■ Records from a collection:

-- -- --

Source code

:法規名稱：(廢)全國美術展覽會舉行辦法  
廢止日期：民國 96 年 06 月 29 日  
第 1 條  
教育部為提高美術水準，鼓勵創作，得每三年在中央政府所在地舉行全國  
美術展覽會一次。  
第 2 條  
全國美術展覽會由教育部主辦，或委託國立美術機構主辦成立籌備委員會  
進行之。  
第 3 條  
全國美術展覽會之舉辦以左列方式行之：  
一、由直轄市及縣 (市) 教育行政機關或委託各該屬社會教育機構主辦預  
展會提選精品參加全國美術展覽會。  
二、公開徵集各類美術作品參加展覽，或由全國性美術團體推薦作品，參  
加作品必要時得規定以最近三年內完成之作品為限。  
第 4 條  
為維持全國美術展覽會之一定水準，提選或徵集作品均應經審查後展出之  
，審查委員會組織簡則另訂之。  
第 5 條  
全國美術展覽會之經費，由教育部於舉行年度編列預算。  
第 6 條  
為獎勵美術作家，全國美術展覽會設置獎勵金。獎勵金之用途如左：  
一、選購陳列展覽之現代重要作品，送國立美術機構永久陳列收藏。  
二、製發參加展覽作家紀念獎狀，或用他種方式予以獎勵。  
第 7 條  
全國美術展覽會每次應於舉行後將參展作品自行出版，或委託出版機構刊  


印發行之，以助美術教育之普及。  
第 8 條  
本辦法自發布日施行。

-- -- --

■ Problem details: Write out every entry verbatim.

■ Exercise solution:
Source code

:法規名稱：(廢)全國美術展覽會舉行辦法  
廢止日期：民國 96 年 06 月 29 日  
第 1 條  
教育部為提高美術水準，鼓勵創作，得每三年在中央政府所在地舉行全國  
美術展覽會一次。  
第 2 條  
全國美術展覽會由教育部主辦，或委託國立美術機構主辦成立籌備委員會  
進行之。  
第 3 條  
全國美術展覽會之舉辦以左列方式行之：  
一、由直轄市及縣 (市) 教育行政機關或委託各該屬社會教育機構主辦預  
展會提選精品參加全國美術展覽會。  
二、公開徵集各類美術作品參加展覽，或由全國性美術團體推薦作品，參  
加作品必要時得規定以最近三年內完成之作品為限。  
第 4 條  
為維持全國美術展覽會之一定水準，提選或徵集作品均應經審查後展出之  
，審查委員會組織簡則另訂之。  
第 5 條  
全國美術展覽會之經費，由教育部於舉行年度編列預算。  
第 6 條  
為獎勵美術作家，全國美術展覽會設置獎勵金。獎勵金之用途如左：  
一、選購陳列展覽之現代重要作品，送國立美術機構永久陳列收藏。  
二、製發參加展覽作家紀念獎狀，或用他種方式予以獎勵。  
第 7 條  
全國美術展覽會每次應於舉行後將參展作品自行出版，或委託出版機構刊  


印發行之，以助美術教育之普及。  
第 8 條  
本辦法自發布日施行。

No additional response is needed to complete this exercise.